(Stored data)
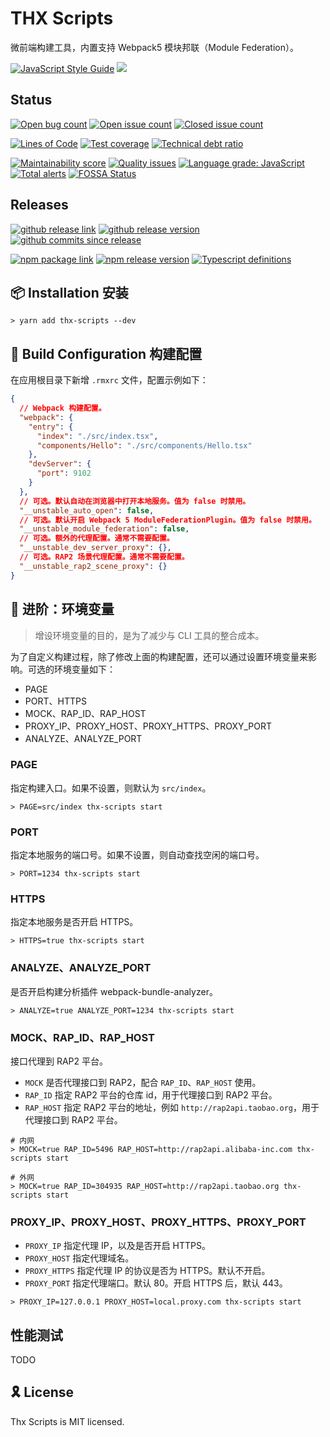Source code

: # THX Scripts

微前端构建工具，内置支持 Webpack5 模块邦联（Module Federation）。

[![JavaScript Style Guide](https://img.shields.io/badge/code_style-standard-brightgreen.svg)](https://standardjs.com)
![](https://img.shields.io/badge/webapck-5-brightgreen)

## Status
[![Open bug count](https://img.shields.io/github/issues-raw/thx/thx-scripts/type-bug.svg)](https://github.com/thx/thx-scripts/issues?q=is%3Aopen+is%3Aissue+label%3Atype%2Fbug)
[![Open issue count](https://img.shields.io/github/issues-raw/thx/thx-scripts.svg)](https://github.com/thx/thx-scripts/issues?q=is%3Aopen+is%3Aissue)
[![Closed issue count](https://img.shields.io/github/issues-closed-raw/thx/thx-scripts.svg)](https://github.com/thx/thx-scripts/issues?q=is%3Aissue+is%3Aclosed)

[![Lines of Code](https://sonarcloud.io/api/project_badges/measure?project=thx_thx-scripts&metric=ncloc)](https://sonarcloud.io/dashboard?id=thx_thx-scripts)
[![Test coverage](https://codecov.io/gh/thx/thx-scripts/branch/master/graph/badge.svg)](https://codecov.io/gh/thx/thx-scripts)
[![Technical debt ratio](https://img.shields.io/codeclimate/tech-debt/thx/thx-scripts.svg)](https://codeclimate.com/github/thx/thx-scripts/trends/technical_debt)

[![Maintainability score](https://api.codeclimate.com/v1/badges/5d4326d6f68a2fa137cd/maintainability)](https://codeclimate.com/github/thx/thx-scripts/maintainability)
[![Quality issues](https://img.shields.io/codeclimate/issues/thx/thx-scripts.svg)](https://codeclimate.com/github/thx/thx-scripts/issues)
[![Language grade: JavaScript](https://img.shields.io/lgtm/grade/javascript/g/thx/thx-scripts.svg?logo=lgtm)](https://lgtm.com/projects/g/thx/thx-scripts/context:javascript)
[![Total alerts](https://img.shields.io/lgtm/alerts/g/thx/thx-scripts.svg)](https://lgtm.com/projects/g/thx/thx-scripts/alerts/)
[![FOSSA Status](https://app.fossa.com/api/projects/git%2Bgithub.com%2Fthx%2Fthx-scripts.svg?type=shield)](https://app.fossa.com/projects/git%2Bgithub.com%2Fthx%2Fthx-scripts?ref=badge_shield)

## Releases

[![github release link](https://img.shields.io/badge/github-release-blue?logo=github)](https://github.com/thx/thx-scripts/releases)
[![github release version](https://img.shields.io/github/tag/thx/thx-scripts.svg)](https://github.com/thx/thx-scripts/releases)
[![github commits since release](https://img.shields.io/github/commits-since/thx/thx-scripts/v0.9.1.svg)](https://github.com/thx/thx-scripts/compare/v0.8.0...master)

[![npm package link](https://img.shields.io/badge/npm-package-blue?logo=npm)](https://www.npmjs.com/package/thx-scripts)
[![npm release version](https://img.shields.io/npm/v/thx-scripts.svg)](https://www.npmjs.com/package/thx-scripts)
[![Typescript definitions](https://img.shields.io/npm/types/thx-scripts.svg)](https://www.npmjs.com/package/thx-scripts)

## 📦 Installation 安装

```shell
> yarn add thx-scripts --dev
```

## 📖 Build Configuration 构建配置

在应用根目录下新增 `.rmxrc` 文件，配置示例如下：

```json
{
  // Webpack 构建配置。
  "webpack": {
    "entry": {
      "index": "./src/index.tsx",
      "components/Hello": "./src/components/Hello.tsx"
    },
    "devServer": {
      "port": 9102
    }
  },
  // 可选。默认自动在浏览器中打开本地服务。值为 false 时禁用。
  "__unstable_auto_open": false,
  // 可选。默认开启 Webpack 5 ModuleFederationPlugin。值为 false 时禁用。
  "__unstable_module_federation": false,
  // 可选。额外的代理配置。通常不需要配置。
  "__unstable_dev_server_proxy": {},
  // 可选。RAP2 场景代理配置。通常不需要配置。
  "__unstable_rap2_scene_proxy": {}
}
```

## 📖 进阶：环境变量

> 增设环境变量的目的，是为了减少与 CLI 工具的整合成本。

为了自定义构建过程，除了修改上面的构建配置，还可以通过设置环境变量来影响。可选的环境变量如下：


* PAGE
* PORT、HTTPS
* MOCK、RAP_ID、RAP_HOST
* PROXY_IP、PROXY_HOST、PROXY_HTTPS、PROXY_PORT
* ANALYZE、ANALYZE_PORT

### PAGE

指定构建入口。如果不设置，则默认为 `src/index`。

```shell
> PAGE=src/index thx-scripts start
```

### PORT

指定本地服务的端口号。如果不设置，则自动查找空闲的端口号。

```shell
> PORT=1234 thx-scripts start
```

### HTTPS

指定本地服务是否开启 HTTPS。

```shell
> HTTPS=true thx-scripts start
```

### ANALYZE、ANALYZE_PORT

是否开启构建分析插件 webpack-bundle-analyzer。

```shell
> ANALYZE=true ANALYZE_PORT=1234 thx-scripts start
```

### MOCK、RAP_ID、RAP_HOST

接口代理到 RAP2 平台。

* `MOCK` 是否代理接口到 RAP2，配合 `RAP_ID`、`RAP_HOST` 使用。
* `RAP_ID` 指定 RAP2 平台的仓库 id，用于代理接口到 RAP2 平台。
* `RAP_HOST` 指定 RAP2 平台的地址，例如 `http://rap2api.taobao.org`，用于代理接口到 RAP2 平台。

```shell
# 内网
> MOCK=true RAP_ID=5496 RAP_HOST=http://rap2api.alibaba-inc.com thx-scripts start
```

```shell
# 外网
> MOCK=true RAP_ID=304935 RAP_HOST=http://rap2api.taobao.org thx-scripts start
```

### PROXY_IP、PROXY_HOST、PROXY_HTTPS、PROXY_PORT

* `PROXY_IP` 指定代理 IP，以及是否开启 HTTPS。
* `PROXY_HOST` 指定代理域名。
* `PROXY_HTTPS` 指定代理 IP 的协议是否为 HTTPS。默认不开启。
* `PROXY_PORT` 指定代理端口。默认 80。开启 HTTPS 后，默认 443。

```shell
> PROXY_IP=127.0.0.1 PROXY_HOST=local.proxy.com thx-scripts start
```

## 性能测试

TODO

## 🎗 License

Thx Scripts is MIT licensed.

→ Description of the task:
Wherever a line holds the word "issues", copy that line out of the entries above.

→ Exercise response:
[![Open bug count](https://img.shields.io/github/issues-raw/thx/thx-scripts/type-bug.svg)](https://github.com/thx/thx-scripts/issues?q=is%3Aopen+is%3Aissue+label%3Atype%2Fbug)
[![Open issue count](https://img.shields.io/github/issues-raw/thx/thx-scripts.svg)](https://github.com/thx/thx-scripts/issues?q=is%3Aopen+is%3Aissue)
[![Closed issue count](https://img.shields.io/github/issues-closed-raw/thx/thx-scripts.svg)](https://github.com/thx/thx-scripts/issues?q=is%3Aissue+is%3Aclosed)
[![Quality issues](https://img.shields.io/codeclimate/issues/thx/thx-scripts.svg)](https://codeclimate.com/github/thx/thx-scripts/issues)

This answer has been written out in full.